▶ _What the exercise asks_:
Retype, exactly as they appear below, the lines between the line holding "- Remote frames" and the line holding "CANopen specification |", both ends included.

▶ _Dataset entries_:
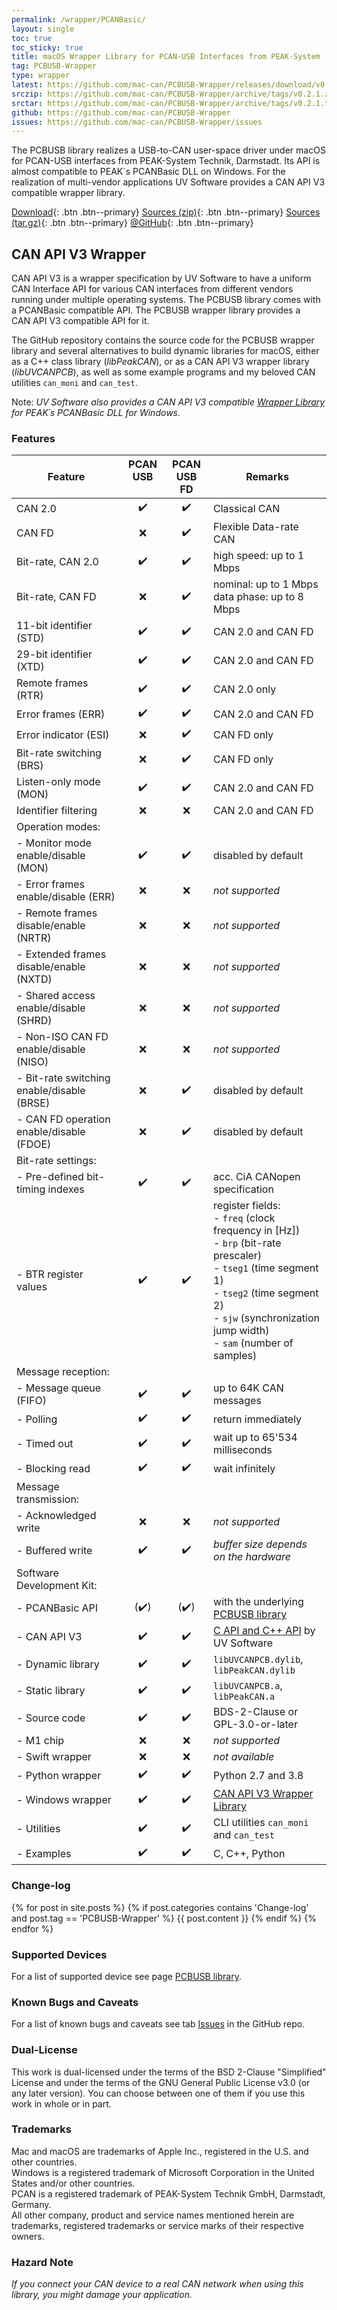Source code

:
 ```yaml
---
permalink: /wrapper/PCANBasic/
layout: single
toc: true
toc_sticky: true
title: macOS Wrapper Library for PCAN-USB Interfaces from PEAK-System
tag: PCBUSB-Wrapper
type: wrapper
latest: https://github.com/mac-can/PCBUSB-Wrapper/releases/download/v0.2.1/artifacts.zip
srczip: https://github.com/mac-can/PCBUSB-Wrapper/archive/tags/v0.2.1.zip
srctar: https://github.com/mac-can/PCBUSB-Wrapper/archive/tags/v0.2.1.tar.gz
github: https://github.com/mac-can/PCBUSB-Wrapper
issues: https://github.com/mac-can/PCBUSB-Wrapper/issues
---
```

The PCBUSB library realizes a USB-to-CAN user-space driver under macOS for PCAN-USB interfaces from PEAK-System Technik, Darmstadt.
Its API is almost compatible to PEAK´s PCANBasic DLL on Windows.
For the realization of multi-vendor applications UV&nbsp;Software provides a CAN&nbsp;API&nbsp;V3 compatible wrapper library.

[Download]({{page.latest}}){: .btn .btn--primary}
[Sources (zip)]({{page.srczip}}){: .btn .btn--primary}
[Sources (tar.gz)]({{page.srctar}}){: .btn .btn--primary}
[@GitHub]({{page.github}}){: .btn .btn--primary}

## CAN API V3 Wrapper

CAN&nbsp;API&nbsp;V3 is a wrapper specification by UV&nbsp;Software to have a uniform CAN Interface API for various CAN interfaces from different vendors running under multiple operating systems.
The PCBUSB library comes with a PCANBasic compatible API.
The PCBUSB wrapper library provides a CAN&nbsp;API&nbsp;V3 compatible API for it.

The GitHub repository contains the source code for the PCBUSB wrapper library and several alternatives to build dynamic libraries for macOS, either as a C++ class library (_libPeakCAN_), or as a CAN&nbsp;API&nbsp;V3 wrapper library (_libUVCANPCB_), as well as some example programs and my beloved CAN utilities `can_moni` and `can_test`.

Note: _UV&nbsp;Software also provides a CAN&nbsp;API&nbsp;V3 compatible [Wrapper Library](/wrapper/windows/PCANBasic/) for PEAK´s PCANBasic DLL for Windows._

### Features

|         Feature          | PCAN USB<br/>&nbsp;|  PCAN USB<br/>FD   | Remarks |
| ------------------------ |:------------------:|:------------------:| ------- |
| CAN 2.0                  | :heavy_check_mark: | :heavy_check_mark: |  Classical CAN |
| CAN FD                   | :x: | :heavy_check_mark: |  Flexible Data-rate CAN |
| Bit-rate, CAN 2.0        | :heavy_check_mark: | :heavy_check_mark: | high speed: up to 1 Mbps |
| Bit-rate, CAN FD         | :x: | :heavy_check_mark: | nominal: up to 1 Mbps <br/> data phase: up to 8 Mbps |
| 11-bit identifier (STD)  | :heavy_check_mark: | :heavy_check_mark: | CAN 2.0 and CAN FD |
| 29-bit identifier (XTD)  | :heavy_check_mark: | :heavy_check_mark: | CAN 2.0 and CAN FD |
| Remote frames (RTR)      | :heavy_check_mark: | :heavy_check_mark: | CAN 2.0 only |
| Error frames (ERR)       | :heavy_check_mark: | :heavy_check_mark: | CAN 2.0 and CAN FD |
| Error indicator (ESI)    | :x: | :heavy_check_mark: | CAN FD only |
| Bit-rate switching (BRS) | :x: | :heavy_check_mark: | CAN FD only |
| Listen-only mode (MON)   | :heavy_check_mark: | :heavy_check_mark: | CAN 2.0 and CAN FD |
| Identifier filtering     | :x: | :x: | CAN 2.0 and CAN FD |
| Operation modes: | | | |
| - Monitor mode enable/disable (MON)        | :heavy_check_mark: | :heavy_check_mark: | disabled by default |
| - Error frames enable/disable (ERR)        | :x: | :x: | _not supported_ |
| - Remote frames disable/enable (NRTR)      | :x: | :x: | _not supported_ |
| - Extended frames disable/enable (NXTD)    | :x: | :x: | _not supported_ |
| - Shared access enable/disable (SHRD)      | :x: | :x: | _not supported_ |
| - Non-ISO CAN FD enable/disable (NISO)     | :x: | :x: | _not supported_ |
| - Bit-rate switching enable/disable (BRSE) | :x: | :heavy_check_mark: | disabled by default |
| - CAN FD operation enable/disable (FDOE)   | :x: | :heavy_check_mark: | disabled by default |
| Bit-rate settings: | | | |
| - Pre-defined bit-timing indexes | :heavy_check_mark: | :heavy_check_mark: | acc. CiA CANopen specification |
| - BTR register values            | :heavy_check_mark: | :heavy_check_mark: | register fields:<br/>- `freq` (clock frequency in [Hz])<br/>- `brp` (bit-rate prescaler)<br/>- `tseg1` (time segment 1)<br/>- `tseg2` (time segment 2)<br/>- `sjw` (synchronization jump width)<br/>- `sam` (number of samples) |
| Message reception: | | | |
| - Message queue (FIFO) | :heavy_check_mark: | :heavy_check_mark: | up to 64K CAN messages |
|   - Polling            | :heavy_check_mark: | :heavy_check_mark: | return immediately |
|   - Timed out          | :heavy_check_mark: | :heavy_check_mark: | wait up to 65'534 milliseconds |
|   - Blocking read      | :heavy_check_mark: | :heavy_check_mark: | wait infinitely |
| Message transmission: | | | |
| - Acknowledged write | :x: | :x: | _not supported_  |
| - Buffered write     | :heavy_check_mark: | :heavy_check_mark: | _buffer size depends on the hardware_ |
| Software Development Kit: | | | |
| - PCANBasic API   | (:heavy_check_mark:) | (:heavy_check_mark:) | with the underlying [PCBUSB library](/drivers/libPCBUSB.html) |
| - CAN API V3      | :heavy_check_mark: | :heavy_check_mark: | [C API and C++ API](/wrapper/canapi-v3/) by UV&nbsp;Software |
| - Dynamic library | :heavy_check_mark: | :heavy_check_mark: | `libUVCANPCB.dylib`, `libPeakCAN.dylib` |
| - Static library  | :heavy_check_mark: | :heavy_check_mark: | `libUVCANPCB.a`, `libPeakCAN.a` |
| - Source code     | :heavy_check_mark: | :heavy_check_mark: | BDS-2-Clause or GPL-3.0-or-later |
| - M1 chip         | :x: | :x: | _not supported_ |
| - Swift wrapper   | :x: | :x: | _not available_ |
| - Python wrapper  | :heavy_check_mark: | :heavy_check_mark: | Python 2.7 and 3.8 |
| - Windows wrapper | :heavy_check_mark: | :heavy_check_mark: | [CAN API V3 Wrapper Library](wrapper/windows/PCANBasic/) |
| - Utilities       | :heavy_check_mark: | :heavy_check_mark: | CLI utilities `can_moni` and `can_test`|
| - Examples        | :heavy_check_mark: | :heavy_check_mark: | C, C++, Python |

### Change-log

{% for post in site.posts %}
{% if post.categories contains 'Change-log' and post.tag == 'PCBUSB-Wrapper' %}
{{ post.content }}
{% endif %}
{% endfor %}

### Supported Devices

For a list of supported device see page [PCBUSB library](/drivers/libPCBUSB.html/#supported-devices).

### Known Bugs and Caveats

For a list of known bugs and caveats see tab [Issues]({{page.issues}}) in the GitHub repo.

### Dual-License

This work is dual-licensed under the terms of the BSD 2-Clause "Simplified" License and under the terms of the GNU General Public License v3.0 (or any later version).
You can choose between one of them if you use this work in whole or in part.

### Trademarks

Mac and macOS are trademarks of Apple Inc., registered in the U.S. and other countries. \
Windows is a registered trademark of Microsoft Corporation in the United States and/or other countries. \
PCAN is a registered trademark of PEAK-System Technik GmbH, Darmstadt, Germany. \
All other company, product and service names mentioned herein are trademarks, registered trademarks or service marks of their respective owners.

### Hazard Note

_If you connect your CAN device to a real CAN network when using this library, you might damage your application._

▶ _Result of the exercise_:
| - Remote frames disable/enable (NRTR)      | :x: | :x: | _not supported_ |
| - Extended frames disable/enable (NXTD)    | :x: | :x: | _not supported_ |
| - Shared access enable/disable (SHRD)      | :x: | :x: | _not supported_ |
| - Non-ISO CAN FD enable/disable (NISO)     | :x: | :x: | _not supported_ |
| - Bit-rate switching enable/disable (BRSE) | :x: | :heavy_check_mark: | disabled by default |
| - CAN FD operation enable/disable (FDOE)   | :x: | :heavy_check_mark: | disabled by default |
| Bit-rate settings: | | | |
| - Pre-defined bit-timing indexes | :heavy_check_mark: | :heavy_check_mark: | acc. CiA CANopen specification |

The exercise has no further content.